Terra II
- Publishers: Clemens & Associates
- Years active: ~1983 to unknown
- Genres: play-by-mail
- Languages: English
- Playing time: Unlimited
- Materials required: Instructions, order sheets, turn results, paper, pencil
- Media type: Play-by-mail or email

= Terra II (game) =

Medieval period play-by-mail game

Terra II is an open-ended, play-by-mail (PBM) wargame published by Clemens & Associates.

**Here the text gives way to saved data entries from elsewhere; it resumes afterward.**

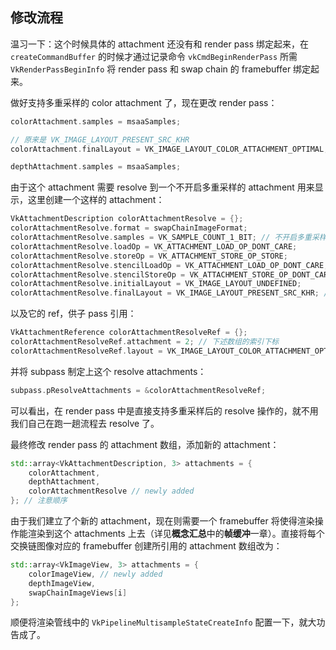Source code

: ## 修改流程

温习一下：这个时候具体的 attachment 还没有和 render pass 绑定起来，在 `createCommandBuffer` 的时候才通过记录命令 `vkCmdBeginRenderPass` 所需 `VkRenderPassBeginInfo` 将 render pass 和 swap chain 的 framebuffer 绑定起来。

做好支持多重采样的 color attachment 了，现在更改 render pass：

```c++
colorAttachment.samples = msaaSamples;

// 原来是 VK_IMAGE_LAYOUT_PRESENT_SRC_KHR
colorAttachment.finalLayout = VK_IMAGE_LAYOUT_COLOR_ATTACHMENT_OPTIMAL;

depthAttachment.samples = msaaSamples;
```

由于这个 attachment 需要 resolve 到一个不开启多重采样的 attachment 用来显示，这里创建一个这样的 attachment：

```c++
VkAttachmentDescription colorAttachmentResolve = {};
colorAttachmentResolve.format = swapChainImageFormat;
colorAttachmentResolve.samples = VK_SAMPLE_COUNT_1_BIT; // 不开启多重采样
colorAttachmentResolve.loadOp = VK_ATTACHMENT_LOAD_OP_DONT_CARE;
colorAttachmentResolve.storeOp = VK_ATTACHMENT_STORE_OP_STORE;
colorAttachmentResolve.stencilLoadOp = VK_ATTACHMENT_LOAD_OP_DONT_CARE;
colorAttachmentResolve.stencilStoreOp = VK_ATTACHMENT_STORE_OP_DONT_CARE;
colorAttachmentResolve.initialLayout = VK_IMAGE_LAYOUT_UNDEFINED;
colorAttachmentResolve.finalLayout = VK_IMAGE_LAYOUT_PRESENT_SRC_KHR; // 展示
```

以及它的 ref，供子 pass 引用：

```c++
VkAttachmentReference colorAttachmentResolveRef = {};
colorAttachmentResolveRef.attachment = 2; // 下述数组的索引下标
colorAttachmentResolveRef.layout = VK_IMAGE_LAYOUT_COLOR_ATTACHMENT_OPTIMAL;
```

并将 subpass 制定上这个 resolve attachments：

```c++
subpass.pResolveAttachments = &colorAttachmentResolveRef;
```

可以看出，在 render pass 中是直接支持多重采样后的 resolve 操作的，就不用我们自己在跑一趟流程去 resolve 了。

最终修改 render pass 的 attachment 数组，添加新的 attachment：

```c++
std::array<VkAttachmentDescription, 3> attachments = { 
    colorAttachment,
    depthAttachment, 
    colorAttachmentResolve // newly added
}; // 注意顺序
```

由于我们建立了个新的 attachment，现在则需要一个 framebuffer 将使得渲染操作能渲染到这个 attachments 上去（详见**概念汇总**中的**帧缓冲**一章）。直接将每个交换链图像对应的 framebuffer 创建所引用的 attachment 数组改为：

```c++
std::array<VkImageView, 3> attachments = { 
    colorImageView, // newly added
    depthImageView, 
    swapChainImageViews[i]
};
```

顺便将渲染管线中的 `VkPipelineMultisampleStateCreateInfo` 配置一下，就大功告成了。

==History and development==
Terra II was a tribal-based play-by-mail game published by Clemens & Associates of San Clemente, CA. The game was computer moderated and open-ended.

==Gameplay==
The game's setting was the medieval period. Its map comprised 10-mile hexes with 22 types of terrain. In the game, players led tribes displaced by an ice age. Available tribe actions included "herding, hunting, weapon making, mining, and most of the other actions that would be found in a medieval period". The game featured realistic and detailed combat. Player could choose from a variety of paths, including exploration, trading and economics, combat, and business pursuits.

==Reception==
William Callaway reviewed the game in a 1984 issue of Paper Mayhem. He stated that the only game drawback related to its complexity which "may only appeal to the most sophisticated and experienced PBM gamers". John Rees reviewed the game in a 1984 issue of Flagship, stating, "I recommend this game with slight hesitation", pointing to a preference toward more active closed-end games. In a later 1984 issue of Flagship, John Muir stated, "this is an excellent, fast-paced game with moderate charges". The editor of the U.S. edition of Flagship, Tim Sullivan, reviewed Terra II in a 1988 issue of the D2 Report. He stated that it was "one of the most realistic and reliable tribal clan simulations around".

Chris Frink reviewed Terra II for Fantasy Gamer magazine and stated that "Terra II is one of the more flexible PBMs around — there is so much to do and see. The combat system allows players almost unlimited ways to equip and use their forces, Because of the options offered, players can have their tribes be almost anything they want: fierce cavalry raiders, precious-metal miners, peaceable sod-busters, or wandering traders; the structure is there."